-- What you will do --
Repeat the whole listing below, word for word.
::::::::
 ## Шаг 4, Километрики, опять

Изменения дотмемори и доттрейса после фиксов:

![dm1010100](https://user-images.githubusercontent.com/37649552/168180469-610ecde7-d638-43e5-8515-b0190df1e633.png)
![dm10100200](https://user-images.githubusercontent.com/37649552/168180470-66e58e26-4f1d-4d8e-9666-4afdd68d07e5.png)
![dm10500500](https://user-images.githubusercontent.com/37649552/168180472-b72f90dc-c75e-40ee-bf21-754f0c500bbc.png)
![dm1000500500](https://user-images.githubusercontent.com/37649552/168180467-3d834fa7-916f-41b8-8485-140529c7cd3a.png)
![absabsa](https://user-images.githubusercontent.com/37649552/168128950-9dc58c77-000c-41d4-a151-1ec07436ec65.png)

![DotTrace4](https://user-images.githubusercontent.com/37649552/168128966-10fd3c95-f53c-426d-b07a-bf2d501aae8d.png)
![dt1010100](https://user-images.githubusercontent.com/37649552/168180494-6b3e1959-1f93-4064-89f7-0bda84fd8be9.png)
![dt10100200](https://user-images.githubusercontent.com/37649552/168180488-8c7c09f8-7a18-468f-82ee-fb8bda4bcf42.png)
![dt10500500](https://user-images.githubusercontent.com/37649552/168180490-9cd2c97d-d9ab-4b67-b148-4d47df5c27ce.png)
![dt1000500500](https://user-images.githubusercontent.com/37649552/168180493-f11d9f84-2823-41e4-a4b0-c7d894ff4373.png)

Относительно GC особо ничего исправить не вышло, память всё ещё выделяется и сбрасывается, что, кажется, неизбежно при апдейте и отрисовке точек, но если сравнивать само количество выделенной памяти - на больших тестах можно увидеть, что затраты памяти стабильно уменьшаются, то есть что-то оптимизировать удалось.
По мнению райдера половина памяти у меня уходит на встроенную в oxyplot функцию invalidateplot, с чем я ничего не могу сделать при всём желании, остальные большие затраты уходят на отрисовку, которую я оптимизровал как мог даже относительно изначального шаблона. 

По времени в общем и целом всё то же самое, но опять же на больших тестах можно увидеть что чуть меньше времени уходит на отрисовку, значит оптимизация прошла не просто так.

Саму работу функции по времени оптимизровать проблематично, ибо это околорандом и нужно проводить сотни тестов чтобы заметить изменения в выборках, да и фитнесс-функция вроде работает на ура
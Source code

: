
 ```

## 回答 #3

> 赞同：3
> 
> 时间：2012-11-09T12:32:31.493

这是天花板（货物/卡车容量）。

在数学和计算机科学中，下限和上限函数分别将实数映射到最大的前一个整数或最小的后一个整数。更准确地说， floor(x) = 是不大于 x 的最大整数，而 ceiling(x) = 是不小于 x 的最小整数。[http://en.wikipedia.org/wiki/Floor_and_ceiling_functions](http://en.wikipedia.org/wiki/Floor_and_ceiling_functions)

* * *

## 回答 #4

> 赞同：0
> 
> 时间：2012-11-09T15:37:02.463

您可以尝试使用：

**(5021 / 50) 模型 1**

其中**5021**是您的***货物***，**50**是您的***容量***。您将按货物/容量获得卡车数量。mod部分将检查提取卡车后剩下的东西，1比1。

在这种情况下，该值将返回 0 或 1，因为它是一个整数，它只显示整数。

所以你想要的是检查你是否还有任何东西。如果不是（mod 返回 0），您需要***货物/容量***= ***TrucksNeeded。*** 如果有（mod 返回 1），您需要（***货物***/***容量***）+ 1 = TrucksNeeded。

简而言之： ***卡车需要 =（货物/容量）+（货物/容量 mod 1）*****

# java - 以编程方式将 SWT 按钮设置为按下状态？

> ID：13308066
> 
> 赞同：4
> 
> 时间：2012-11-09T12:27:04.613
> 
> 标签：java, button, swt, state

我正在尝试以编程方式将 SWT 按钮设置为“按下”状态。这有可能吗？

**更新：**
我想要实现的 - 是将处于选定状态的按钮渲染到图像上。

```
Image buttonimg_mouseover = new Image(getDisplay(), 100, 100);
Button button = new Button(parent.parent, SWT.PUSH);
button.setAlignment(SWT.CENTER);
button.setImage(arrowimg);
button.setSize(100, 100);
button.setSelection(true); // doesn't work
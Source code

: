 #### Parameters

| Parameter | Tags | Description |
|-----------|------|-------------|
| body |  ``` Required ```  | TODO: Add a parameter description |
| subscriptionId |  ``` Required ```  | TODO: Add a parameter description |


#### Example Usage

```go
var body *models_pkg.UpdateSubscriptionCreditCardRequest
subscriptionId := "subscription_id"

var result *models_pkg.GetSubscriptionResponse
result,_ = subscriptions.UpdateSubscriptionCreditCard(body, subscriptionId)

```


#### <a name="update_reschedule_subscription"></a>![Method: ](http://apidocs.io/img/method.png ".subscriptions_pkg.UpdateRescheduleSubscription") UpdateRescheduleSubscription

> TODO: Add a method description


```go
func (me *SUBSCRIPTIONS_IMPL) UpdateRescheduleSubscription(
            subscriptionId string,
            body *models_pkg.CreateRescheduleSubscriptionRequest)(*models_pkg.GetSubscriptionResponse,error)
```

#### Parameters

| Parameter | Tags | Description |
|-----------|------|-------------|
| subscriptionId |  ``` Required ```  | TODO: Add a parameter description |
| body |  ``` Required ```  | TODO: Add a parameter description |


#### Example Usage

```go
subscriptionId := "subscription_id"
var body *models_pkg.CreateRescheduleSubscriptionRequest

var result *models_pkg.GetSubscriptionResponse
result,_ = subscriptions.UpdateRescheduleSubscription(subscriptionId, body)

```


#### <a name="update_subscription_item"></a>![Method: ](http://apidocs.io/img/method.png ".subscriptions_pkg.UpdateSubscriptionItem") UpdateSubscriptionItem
::::::::
-- Task output --
 ## Шаг 4, Километрики, опять

Изменения дотмемори и доттрейса после фиксов:

![dm1010100](https://user-images.githubusercontent.com/37649552/168180469-610ecde7-d638-43e5-8515-b0190df1e633.png)
![dm10100200](https://user-images.githubusercontent.com/37649552/168180470-66e58e26-4f1d-4d8e-9666-4afdd68d07e5.png)
![dm10500500](https://user-images.githubusercontent.com/37649552/168180472-b72f90dc-c75e-40ee-bf21-754f0c500bbc.png)
![dm1000500500](https://user-images.githubusercontent.com/37649552/168180467-3d834fa7-916f-41b8-8485-140529c7cd3a.png)
![absabsa](https://user-images.githubusercontent.com/37649552/168128950-9dc58c77-000c-41d4-a151-1ec07436ec65.png)

![DotTrace4](https://user-images.githubusercontent.com/37649552/168128966-10fd3c95-f53c-426d-b07a-bf2d501aae8d.png)
![dt1010100](https://user-images.githubusercontent.com/37649552/168180494-6b3e1959-1f93-4064-89f7-0bda84fd8be9.png)
![dt10100200](https://user-images.githubusercontent.com/37649552/168180488-8c7c09f8-7a18-468f-82ee-fb8bda4bcf42.png)
![dt10500500](https://user-images.githubusercontent.com/37649552/168180490-9cd2c97d-d9ab-4b67-b148-4d47df5c27ce.png)
![dt1000500500](https://user-images.githubusercontent.com/37649552/168180493-f11d9f84-2823-41e4-a4b0-c7d894ff4373.png)

Относительно GC особо ничего исправить не вышло, память всё ещё выделяется и сбрасывается, что, кажется, неизбежно при апдейте и отрисовке точек, но если сравнивать само количество выделенной памяти - на больших тестах можно увидеть, что затраты памяти стабильно уменьшаются, то есть что-то оптимизировать удалось.
По мнению райдера половина памяти у меня уходит на встроенную в oxyplot функцию invalidateplot, с чем я ничего не могу сделать при всём желании, остальные большие затраты уходят на отрисовку, которую я оптимизровал как мог даже относительно изначального шаблона. 

По времени в общем и целом всё то же самое, но опять же на больших тестах можно увидеть что чуть меньше времени уходит на отрисовку, значит оптимизация прошла не просто так.

Саму работу функции по времени оптимизровать проблематично, ибо это околорандом и нужно проводить сотни тестов чтобы заметить изменения в выборках, да и фитнесс-функция вроде работает на ура
Source code

:
 ```

## 回答 #3

> 赞同：3
> 
> 时间：2012-11-09T12:32:31.493

这是天花板（货物/卡车容量）。

在数学和计算机科学中，下限和上限函数分别将实数映射到最大的前一个整数或最小的后一个整数。更准确地说， floor(x) = 是不大于 x 的最大整数，而 ceiling(x) = 是不小于 x 的最小整数。[http://en.wikipedia.org/wiki/Floor_and_ceiling_functions](http://en.wikipedia.org/wiki/Floor_and_ceiling_functions)

* * *

## 回答 #4

> 赞同：0
> 
> 时间：2012-11-09T15:37:02.463

您可以尝试使用：

**(5021 / 50) 模型 1**

其中**5021**是您的***货物***，**50**是您的***容量***。您将按货物/容量获得卡车数量。mod部分将检查提取卡车后剩下的东西，1比1。

在这种情况下，该值将返回 0 或 1，因为它是一个整数，它只显示整数。

所以你想要的是检查你是否还有任何东西。如果不是（mod 返回 0），您需要***货物/容量***= ***TrucksNeeded。*** 如果有（mod 返回 1），您需要（***货物***/***容量***）+ 1 = TrucksNeeded。

简而言之： ***卡车需要 =（货物/容量）+（货物/容量 mod 1）*****

# java - 以编程方式将 SWT 按钮设置为按下状态？

> ID：13308066
> 
> 赞同：4
> 
> 时间：2012-11-09T12:27:04.613
> 
> 标签：java, button, swt, state

我正在尝试以编程方式将 SWT 按钮设置为“按下”状态。这有可能吗？

**更新：**
我想要实现的 - 是将处于选定状态的按钮渲染到图像上。

```
Image buttonimg_mouseover = new Image(getDisplay(), 100, 100);
Button button = new Button(parent.parent, SWT.PUSH);
button.setAlignment(SWT.CENTER);
button.setImage(arrowimg);
button.setSize(100, 100);
button.setSelection(true); // doesn't work
Source code

: #### Parameters

| Parameter | Tags | Description |
|-----------|------|-------------|
| body |  ``` Required ```  | TODO: Add a parameter description |
| subscriptionId |  ``` Required ```  | TODO: Add a parameter description |


#### Example Usage

```go
var body *models_pkg.UpdateSubscriptionCreditCardRequest
subscriptionId := "subscription_id"

var result *models_pkg.GetSubscriptionResponse
result,_ = subscriptions.UpdateSubscriptionCreditCard(body, subscriptionId)

```


#### <a name="update_reschedule_subscription"></a>![Method: ](http://apidocs.io/img/method.png ".subscriptions_pkg.UpdateRescheduleSubscription") UpdateRescheduleSubscription

> TODO: Add a method description


```go
func (me *SUBSCRIPTIONS_IMPL) UpdateRescheduleSubscription(
            subscriptionId string,
            body *models_pkg.CreateRescheduleSubscriptionRequest)(*models_pkg.GetSubscriptionResponse,error)
```

#### Parameters

| Parameter | Tags | Description |
|-----------|------|-------------|
| subscriptionId |  ``` Required ```  | TODO: Add a parameter description |
| body |  ``` Required ```  | TODO: Add a parameter description |


#### Example Usage

```go
subscriptionId := "subscription_id"
var body *models_pkg.CreateRescheduleSubscriptionRequest

var result *models_pkg.GetSubscriptionResponse
result,_ = subscriptions.UpdateRescheduleSubscription(subscriptionId, body)

```


#### <a name="update_subscription_item"></a>![Method: ](http://apidocs.io/img/method.png ".subscriptions_pkg.UpdateSubscriptionItem") UpdateSubscriptionItem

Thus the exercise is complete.